A2A standardizes how independent agents communicate as peers. It’s about:

  • Agent discovery
  • Task delegation
  • Workflow coordination
  • Multi-agent collaboration

Think of A2A as the protocol for external collaboration.

Using Both Together

In a sophisticated agent system, you’ll often see both:

  1. Agent A uses A2A to delegate a task to Agent B
  2. Agent B uses MCP to call its internal tools and gather information
  3. Agent B returns results to Agent A via A2A
  4. Agent A uses MCP to store results in a database

They solve different problems at different layers of the stack.

Getting Started with A2A

Ready to build your first A2A agent? Here’s what you need:

Official Resources

The A2A Stack

Google recommends this stack (though you can use whatever you prefer):

  • Protocol: A2A for agent communication
  • Tools: MCP for agent capabilities
  • Framework: LangGraph, LangChain, or custom
  • Models: Any LLM (OpenAI, Anthropic, Gemini, etc.)

Conclusion

A2A represents a fundamental shift in how we think about AI agents.
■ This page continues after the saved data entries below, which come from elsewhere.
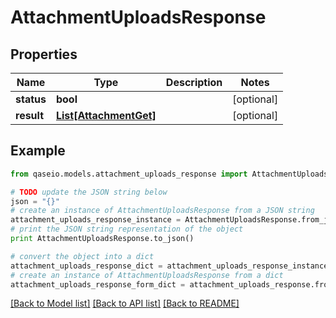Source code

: # AttachmentUploadsResponse


## Properties

Name | Type | Description | Notes
------------ | ------------- | ------------- | -------------
**status** | **bool** |  | [optional] 
**result** | [**List[AttachmentGet]**](AttachmentGet.md) |  | [optional] 

## Example

```python
from qaseio.models.attachment_uploads_response import AttachmentUploadsResponse

# TODO update the JSON string below
json = "{}"
# create an instance of AttachmentUploadsResponse from a JSON string
attachment_uploads_response_instance = AttachmentUploadsResponse.from_json(json)
# print the JSON string representation of the object
print AttachmentUploadsResponse.to_json()

# convert the object into a dict
attachment_uploads_response_dict = attachment_uploads_response_instance.to_dict()
# create an instance of AttachmentUploadsResponse from a dict
attachment_uploads_response_form_dict = attachment_uploads_response.from_dict(attachment_uploads_response_dict)
```
[[Back to Model list]](../README.md#documentation-for-models) [[Back to API list]](../README.md#documentation-for-api-endpoints) [[Back to README]](../README.md)



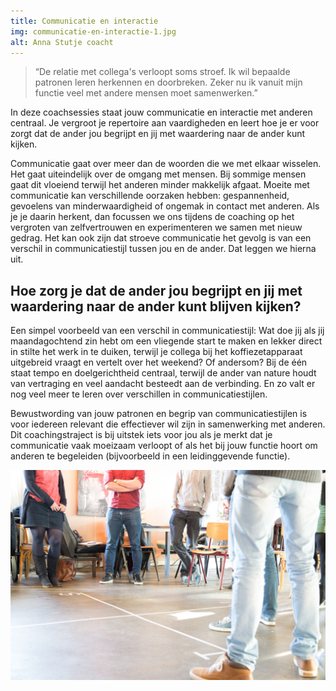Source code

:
 ```yaml
---
title: Communicatie en interactie
img: communicatie-en-interactie-1.jpg
alt: Anna Stutje coacht
---
```



> “De relatie met collega's verloopt soms stroef. Ik wil bepaalde patronen leren herkennen en doorbreken. Zeker nu ik vanuit mijn functie veel met andere mensen moet samenwerken.”

In deze coachsessies staat jouw communicatie en interactie met anderen centraal. Je vergroot je repertoire aan vaardigheden en leert hoe je er voor zorgt dat de ander jou begrijpt en jij met waardering naar de ander kunt kijken. 

Communicatie gaat over meer dan de woorden die we met elkaar wisselen. Het gaat uiteindelijk over de omgang met mensen. Bij sommige mensen gaat dit vloeiend terwijl het anderen minder makkelijk afgaat. Moeite met communicatie kan verschillende oorzaken hebben: gespannenheid, gevoelens van minderwaardigheid of ongemak in contact met anderen. Als je je daarin herkent, dan focussen we ons tijdens de coaching op het vergroten van zelfvertrouwen en experimenteren we samen met nieuw gedrag. Het kan ook zijn dat stroeve communicatie het gevolg is van een verschil in communicatiestijl tussen jou en de ander. Dat leggen we hierna uit.

## Hoe zorg je dat de ander jou begrijpt en jij met waardering naar de ander kunt blijven kijken?



Een simpel voorbeeld van een verschil in communicatiestijl: Wat doe jij als jij maandagochtend zin hebt om een vliegende start te maken en lekker direct in stilte het werk in te duiken, terwijl je collega bij het koffiezetapparaat uitgebreid vraagt en vertelt over het weekend? Of andersom? Bij de één staat tempo en doelgerichtheid centraal, terwijl de ander van nature houdt van vertraging en veel aandacht besteedt aan de verbinding. En zo valt er nog veel meer te leren over verschillen in communicatiestijlen.

Bewustwording van jouw patronen en begrip van communicatiestijlen is voor iedereen relevant die effectiever wil zijn in samenwerking met anderen. Dit coachingstraject is bij uitstek iets voor jou als je merkt dat je communicatie vaak moeizaam verloopt of als het bij jouw functie hoort om anderen te begeleiden (bijvoorbeeld in een leidinggevende functie).

![afbeelding schoenen](./communicatie-en-interactie-2.jpg)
Instead of building monolithic systems that try to do everything, we can now build specialized agents that collaborate.

The key insights:

  • Standardization matters: A2A provides the common language agents need
  • Three-layer architecture: Protocol, Adapter, and Business layers keep concerns separated
  • Discovery and negotiation: Agents can find and understand each other dynamically
  • Task management: Built-in support for long-running, complex workflows
  • Complementary to MCP: Use both for complete agent systems

As more companies adopt A2A, we’ll see an ecosystem of interoperable agents emerge — much like the web emerged from HTTP standardization.

The multi-agent future is here. A2A is the protocol that makes it possible.